» **DATA TO USE**:
= = = =
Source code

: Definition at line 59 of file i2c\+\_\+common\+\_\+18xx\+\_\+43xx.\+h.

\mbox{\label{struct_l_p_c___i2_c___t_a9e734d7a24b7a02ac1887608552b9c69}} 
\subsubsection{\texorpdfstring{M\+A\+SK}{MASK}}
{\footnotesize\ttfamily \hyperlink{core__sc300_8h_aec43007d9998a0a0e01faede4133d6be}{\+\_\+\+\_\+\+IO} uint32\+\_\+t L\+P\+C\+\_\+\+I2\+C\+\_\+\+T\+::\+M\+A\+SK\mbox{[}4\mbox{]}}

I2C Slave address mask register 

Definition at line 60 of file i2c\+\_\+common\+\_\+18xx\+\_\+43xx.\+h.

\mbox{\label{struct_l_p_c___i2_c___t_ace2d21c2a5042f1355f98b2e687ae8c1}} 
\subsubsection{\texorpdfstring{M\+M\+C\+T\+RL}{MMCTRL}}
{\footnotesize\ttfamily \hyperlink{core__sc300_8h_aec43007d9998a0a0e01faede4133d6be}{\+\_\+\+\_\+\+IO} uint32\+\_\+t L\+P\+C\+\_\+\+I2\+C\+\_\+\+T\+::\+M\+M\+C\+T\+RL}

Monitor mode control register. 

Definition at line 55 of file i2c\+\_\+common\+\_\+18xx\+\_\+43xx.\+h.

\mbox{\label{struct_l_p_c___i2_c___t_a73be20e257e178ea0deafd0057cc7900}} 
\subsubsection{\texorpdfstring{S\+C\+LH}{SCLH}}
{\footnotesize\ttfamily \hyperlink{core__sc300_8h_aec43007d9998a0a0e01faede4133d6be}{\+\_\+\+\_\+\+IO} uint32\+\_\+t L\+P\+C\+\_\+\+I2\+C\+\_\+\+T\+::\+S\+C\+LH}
= = = =
» **EXERCISE OBJECTIVE**: Restate all the material exactly, word for word.

» **FINAL ANSWER**:
Source code

: Definition at line 59 of file i2c\+\_\+common\+\_\+18xx\+\_\+43xx.\+h.

\mbox{\label{struct_l_p_c___i2_c___t_a9e734d7a24b7a02ac1887608552b9c69}} 
\subsubsection{\texorpdfstring{M\+A\+SK}{MASK}}
{\footnotesize\ttfamily \hyperlink{core__sc300_8h_aec43007d9998a0a0e01faede4133d6be}{\+\_\+\+\_\+\+IO} uint32\+\_\+t L\+P\+C\+\_\+\+I2\+C\+\_\+\+T\+::\+M\+A\+SK\mbox{[}4\mbox{]}}

I2C Slave address mask register 

Definition at line 60 of file i2c\+\_\+common\+\_\+18xx\+\_\+43xx.\+h.

\mbox{\label{struct_l_p_c___i2_c___t_ace2d21c2a5042f1355f98b2e687ae8c1}} 
\subsubsection{\texorpdfstring{M\+M\+C\+T\+RL}{MMCTRL}}
{\footnotesize\ttfamily \hyperlink{core__sc300_8h_aec43007d9998a0a0e01faede4133d6be}{\+\_\+\+\_\+\+IO} uint32\+\_\+t L\+P\+C\+\_\+\+I2\+C\+\_\+\+T\+::\+M\+M\+C\+T\+RL}

Monitor mode control register. 

Definition at line 55 of file i2c\+\_\+common\+\_\+18xx\+\_\+43xx.\+h.

\mbox{\label{struct_l_p_c___i2_c___t_a73be20e257e178ea0deafd0057cc7900}} 
\subsubsection{\texorpdfstring{S\+C\+LH}{SCLH}}
{\footnotesize\ttfamily \hyperlink{core__sc300_8h_aec43007d9998a0a0e01faede4133d6be}{\+\_\+\+\_\+\+IO} uint32\+\_\+t L\+P\+C\+\_\+\+I2\+C\+\_\+\+T\+::\+S\+C\+LH}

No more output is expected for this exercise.